*TASK ITEM*. For each line of the data below that holds "response", copy the line.

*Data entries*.
====================

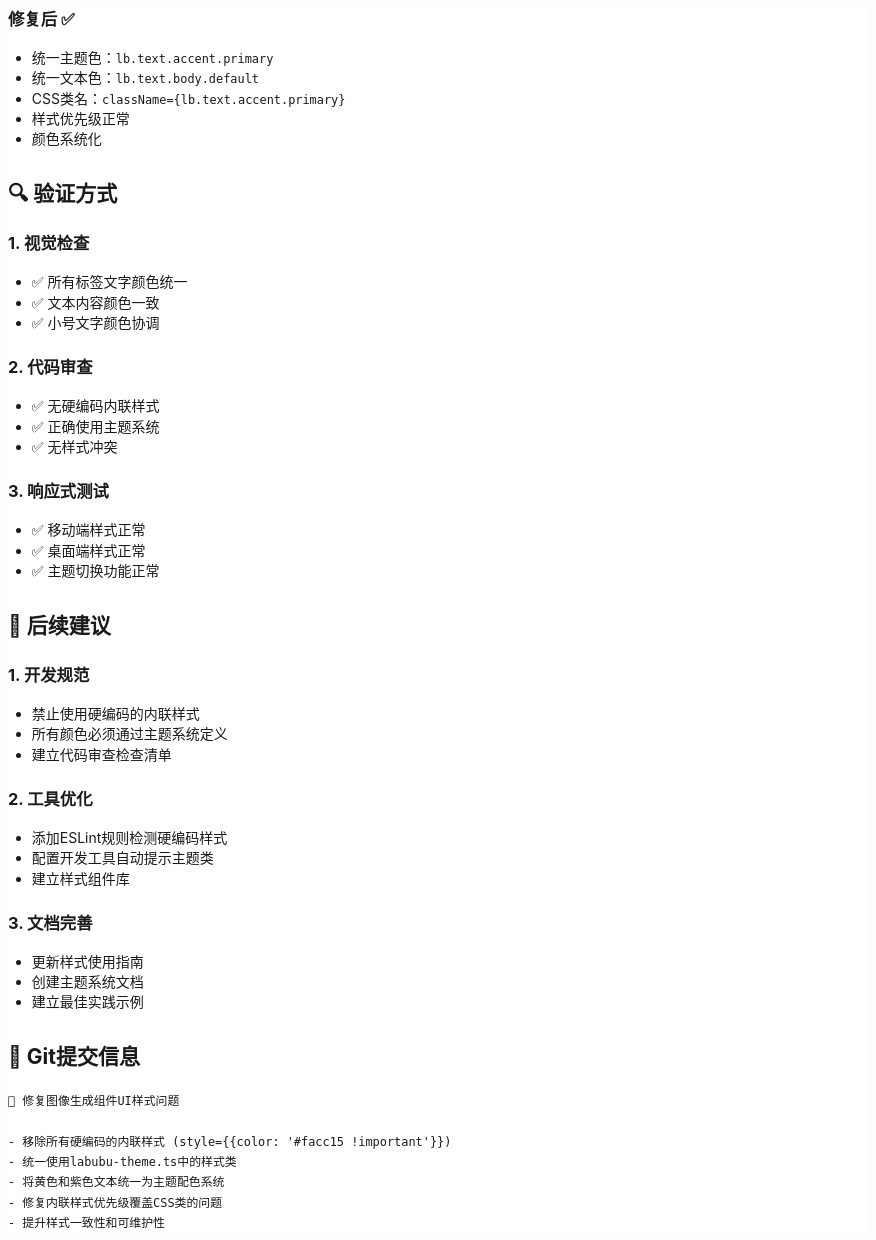 ### 修复后 ✅
- 统一主题色：`lb.text.accent.primary`
- 统一文本色：`lb.text.body.default`
- CSS类名：`className={lb.text.accent.primary}`
- 样式优先级正常
- 颜色系统化

## 🔍 验证方式

### 1. 视觉检查
- ✅ 所有标签文字颜色统一
- ✅ 文本内容颜色一致
- ✅ 小号文字颜色协调

### 2. 代码审查
- ✅ 无硬编码内联样式
- ✅ 正确使用主题系统
- ✅ 无样式冲突

### 3. 响应式测试
- ✅ 移动端样式正常
- ✅ 桌面端样式正常
- ✅ 主题切换功能正常

## 🚀 后续建议

### 1. 开发规范
- 禁止使用硬编码的内联样式
- 所有颜色必须通过主题系统定义
- 建立代码审查检查清单

### 2. 工具优化
- 添加ESLint规则检测硬编码样式
- 配置开发工具自动提示主题类
- 建立样式组件库

### 3. 文档完善
- 更新样式使用指南
- 创建主题系统文档
- 建立最佳实践示例

## 📝 Git提交信息

```
🎨 修复图像生成组件UI样式问题

- 移除所有硬编码的内联样式 (style={{color: '#facc15 !important'}})
- 统一使用labubu-theme.ts中的样式类
- 将黄色和紫色文本统一为主题配色系统
- 修复内联样式优先级覆盖CSS类的问题
- 提升样式一致性和可维护性
```
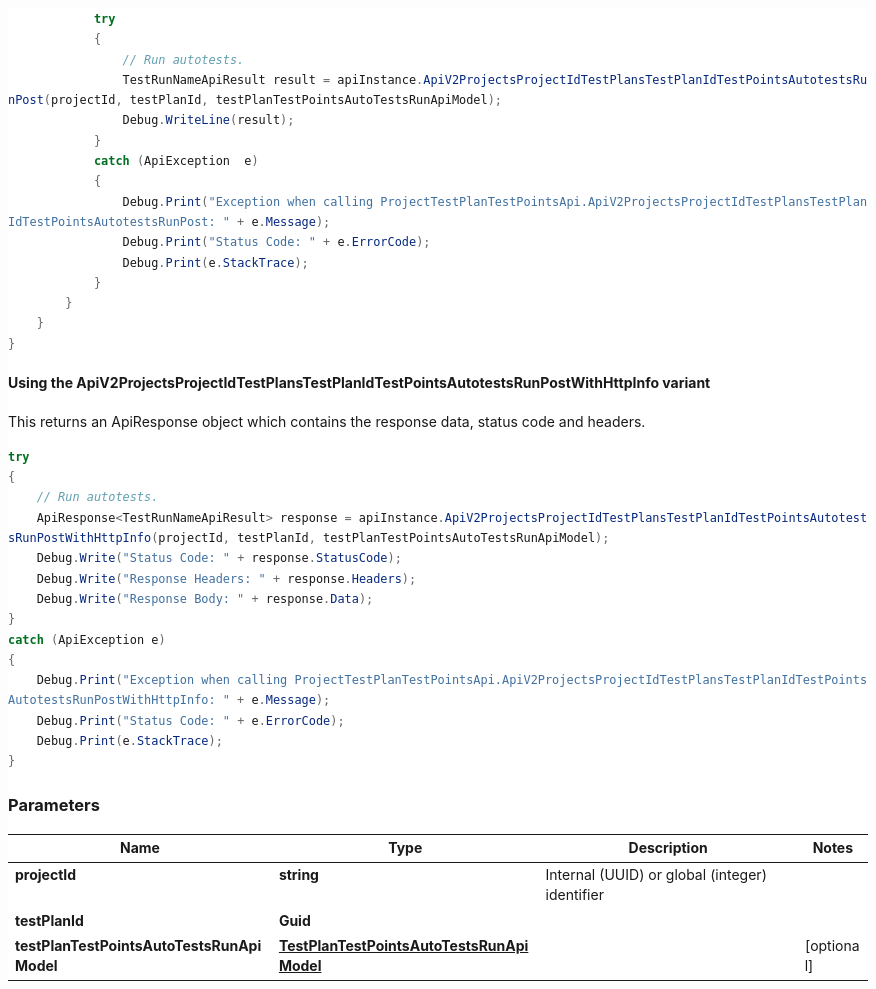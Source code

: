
 ```csharp
            try
            {
                // Run autotests.
                TestRunNameApiResult result = apiInstance.ApiV2ProjectsProjectIdTestPlansTestPlanIdTestPointsAutotestsRunPost(projectId, testPlanId, testPlanTestPointsAutoTestsRunApiModel);
                Debug.WriteLine(result);
            }
            catch (ApiException  e)
            {
                Debug.Print("Exception when calling ProjectTestPlanTestPointsApi.ApiV2ProjectsProjectIdTestPlansTestPlanIdTestPointsAutotestsRunPost: " + e.Message);
                Debug.Print("Status Code: " + e.ErrorCode);
                Debug.Print(e.StackTrace);
            }
        }
    }
}
```

#### Using the ApiV2ProjectsProjectIdTestPlansTestPlanIdTestPointsAutotestsRunPostWithHttpInfo variant
This returns an ApiResponse object which contains the response data, status code and headers.

```csharp
try
{
    // Run autotests.
    ApiResponse<TestRunNameApiResult> response = apiInstance.ApiV2ProjectsProjectIdTestPlansTestPlanIdTestPointsAutotestsRunPostWithHttpInfo(projectId, testPlanId, testPlanTestPointsAutoTestsRunApiModel);
    Debug.Write("Status Code: " + response.StatusCode);
    Debug.Write("Response Headers: " + response.Headers);
    Debug.Write("Response Body: " + response.Data);
}
catch (ApiException e)
{
    Debug.Print("Exception when calling ProjectTestPlanTestPointsApi.ApiV2ProjectsProjectIdTestPlansTestPlanIdTestPointsAutotestsRunPostWithHttpInfo: " + e.Message);
    Debug.Print("Status Code: " + e.ErrorCode);
    Debug.Print(e.StackTrace);
}
```

### Parameters

| Name | Type | Description | Notes |
|------|------|-------------|-------|
| **projectId** | **string** | Internal (UUID) or global (integer) identifier |  |
| **testPlanId** | **Guid** |  |  |
| **testPlanTestPointsAutoTestsRunApiModel** | [**TestPlanTestPointsAutoTestsRunApiModel**](TestPlanTestPointsAutoTestsRunApiModel.md) |  | [optional]  |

====================

*ANSWER TO THIS TASK*.
This returns an ApiResponse object which contains the response data, status code and headers.
    ApiResponse<TestRunNameApiResult> response = apiInstance.ApiV2ProjectsProjectIdTestPlansTestPlanIdTestPointsAutotestsRunPostWithHttpInfo(projectId, testPlanId, testPlanTestPointsAutoTestsRunApiModel);
    Debug.Write("Status Code: " + response.StatusCode);
    Debug.Write("Response Headers: " + response.Headers);
    Debug.Write("Response Body: " + response.Data);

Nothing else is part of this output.